◆ **Required work**:
Once you find the line containing "You call 2 Ubers", please retype it and every line after it to the end of the entries, exactly and with nothing added.

◆ **Supplied data**:
··········
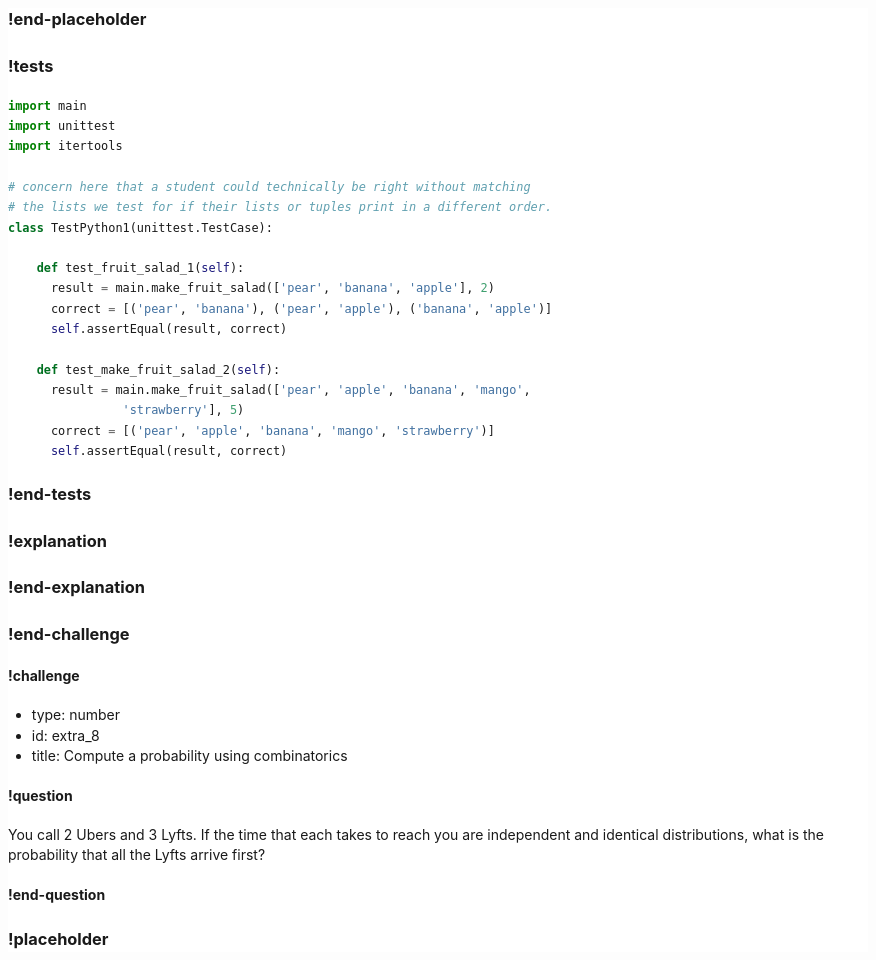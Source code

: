 ### !end-placeholder

### !tests

```python
import main
import unittest
import itertools

# concern here that a student could technically be right without matching
# the lists we test for if their lists or tuples print in a different order.
class TestPython1(unittest.TestCase):

    def test_fruit_salad_1(self):
      result = main.make_fruit_salad(['pear', 'banana', 'apple'], 2)
      correct = [('pear', 'banana'), ('pear', 'apple'), ('banana', 'apple')]
      self.assertEqual(result, correct)

    def test_make_fruit_salad_2(self):
      result = main.make_fruit_salad(['pear', 'apple', 'banana', 'mango',
                'strawberry'], 5)
      correct = [('pear', 'apple', 'banana', 'mango', 'strawberry')]
      self.assertEqual(result, correct)

```


### !end-tests


### !explanation

### !end-explanation

### !end-challenge


#### !challenge

* type: number
* id: extra_8
* title: Compute a probability using combinatorics

#### !question

You call 2 Ubers and 3 Lyfts. If the time that each takes to reach you are independent and identical distributions, what is the probability that all the Lyfts arrive first?


#### !end-question

### !placeholder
··········
◆ **Task answer**:
You call 2 Ubers and 3 Lyfts. If the time that each takes to reach you are independent and identical distributions, what is the probability that all the Lyfts arrive first?


#### !end-question

### !placeholder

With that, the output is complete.